Yohannan Soulaqa
Yohannan Soulaqa (arabe : يوحنا سولاقا), comme patriarche Simon VIII ou Mar Shem'oun VIII, est un prélat de l'Église d'Orient qui vint à Rome en 1552 solliciter auprès du pape sa consécration comme évêque et patriarche. Considéré comme le premier primat de l'Église catholique chaldéenne, il mourut assassiné en janvier 1555.
Carrière
Au XVe siècle, le patriarche (ou catholicos) Simon IV Basidi (mort en 1497 et enterré dans le monastère Rabban Hormizd, près d'Alqosh) avait rendu la dignité patriarcale héréditaire dans sa propre famille, appelée Bar Mama ou Abouna.
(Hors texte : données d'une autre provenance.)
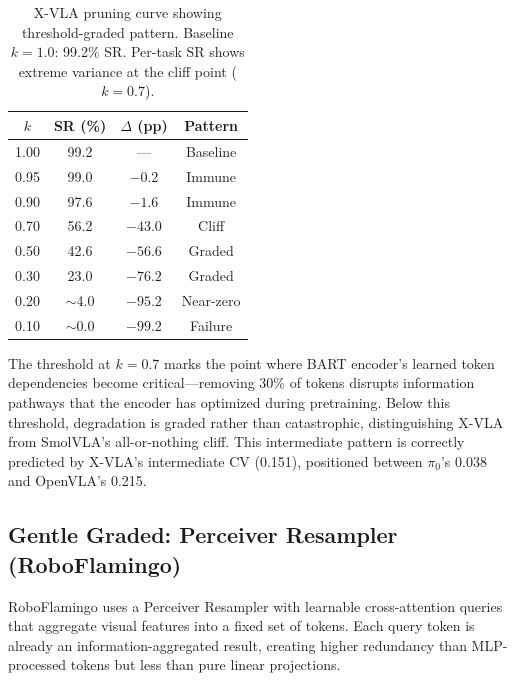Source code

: \documentclass[letterpaper]{article}
\begin{document}
\begin{table}[h]
\centering
\caption{X-VLA pruning curve showing threshold-graded pattern. Baseline $k{=}1.0$: 99.2\% SR. Per-task SR shows extreme variance at the cliff point ($k{=}0.7$).}
\label{tab:xvla_curve}
\small
\begin{tabular}{cccc}
\toprule
$k$ & \textbf{SR (\%)} & $\Delta$ \textbf{(pp)} & \textbf{Pattern} \\
\midrule
1.00 & 99.2 & --- & \textcolor{immune}{Baseline} \\
0.95 & 99.0 & $-0.2$ & \textcolor{immune}{Immune} \\
0.90 & 97.6 & $-1.6$ & \textcolor{immune}{Immune} \\
0.70 & 56.2 & $-43.0$ & \textcolor{catastrophic}{Cliff} \\
0.50 & 42.6 & $-56.6$ & \textcolor{graded}{Graded} \\
0.30 & 23.0 & $-76.2$ & \textcolor{graded}{Graded} \\
0.20 & $\sim$4.0 & $-95.2$ & \textcolor{graded}{Near-zero} \\
0.10 & $\sim$0.0 & $-99.2$ & \textcolor{catastrophic}{Failure} \\
\bottomrule
\end{tabular}
\end{table}

The threshold at $k=0.7$ marks the point where BART encoder's learned token dependencies become critical---removing 30\% of tokens disrupts information pathways that the encoder has optimized during pretraining. Below this threshold, degradation is graded rather than catastrophic, distinguishing X-VLA from SmolVLA's all-or-nothing cliff. This intermediate pattern is correctly predicted by X-VLA's intermediate CV (0.151), positioned between $\pi_0$'s 0.038 and OpenVLA's 0.215.

\subsection{Gentle Graded: Perceiver Resampler (RoboFlamingo)}

RoboFlamingo uses a Perceiver Resampler with learnable cross-attention queries that aggregate visual features into a fixed set of tokens. Each query token is already an information-aggregated result, creating higher redundancy than MLP-processed tokens but less than pure linear projections.
\end{document}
Les sièges de métropolite étaient attribués uniquement à des membres de la famille, et chaque catholicos désignait d'avance son successeur, frère ou neveu, en lui conférant le titre de natar koursya, « gardien du siège ». Sous le pontificat de Simon VII Ishoyahb (1538/39 - 1558), la confiscation du pouvoir ecclésiastique par cette famille, différents abus qu'elle commit dans la gestion de l'Église, et le comportement fort peu édifiant du patriarche régnant, entraînèrent un mouvement de fronde dans le clergé et parmi les fidèles.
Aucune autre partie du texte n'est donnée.